- [Dataset entries]

+===+

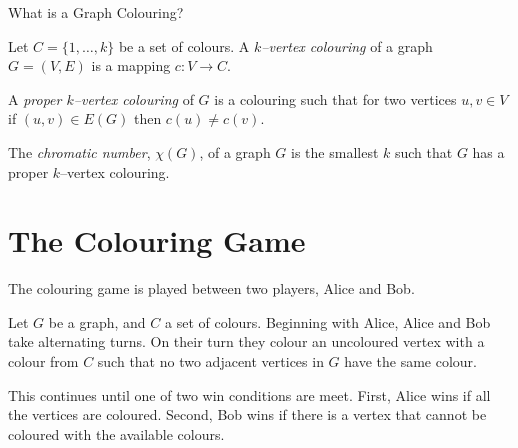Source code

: \documentclass[handout]{beamer}
\begin{document}

\begin{frame}{\secname}{What is a Graph Colouring?}
    
    Let $C=\{1,\dots,k\}$ be a set of colours. A \textit{$k$--vertex colouring} of a graph $G=(V,E)$ is a mapping $c\colon V \to C$. 
    
    \bigskip
    
    A \textit{proper $k$--vertex colouring} of $G$ is a colouring such that for two vertices $u,v\in V$ if $(u,v)\in E(G)$ then $c(u)\neq c(v)$.
    
    \bigskip
    
    The \textit{chromatic number}, $\chi(G)$, of a graph $G$ is the smallest $k$ such that $G$ has a proper $k$--vertex colouring.
\end{frame}


\section{The Colouring Game}


\begin{frame}{\secname} 
        
        
    
    The colouring game is played between two players, Alice and Bob.
    
    \bigskip
    
    Let $G$ be a graph, and $C$ a set of colours. Beginning with Alice, Alice and Bob take alternating turns. On their turn they colour an uncoloured vertex with a colour from $C$ such that no two adjacent vertices in $G$ have the same colour. 
    
    \bigskip
    
    This continues until one of two win conditions are meet. First, Alice wins if all the vertices are coloured. Second, Bob wins if there is a vertex that cannot be coloured with the available colours.
\end{frame}

\end{document}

+===+

- [Problem details] The word "that" appears in how many lines of the records? Give the number only.

- [Solution to this problem] 4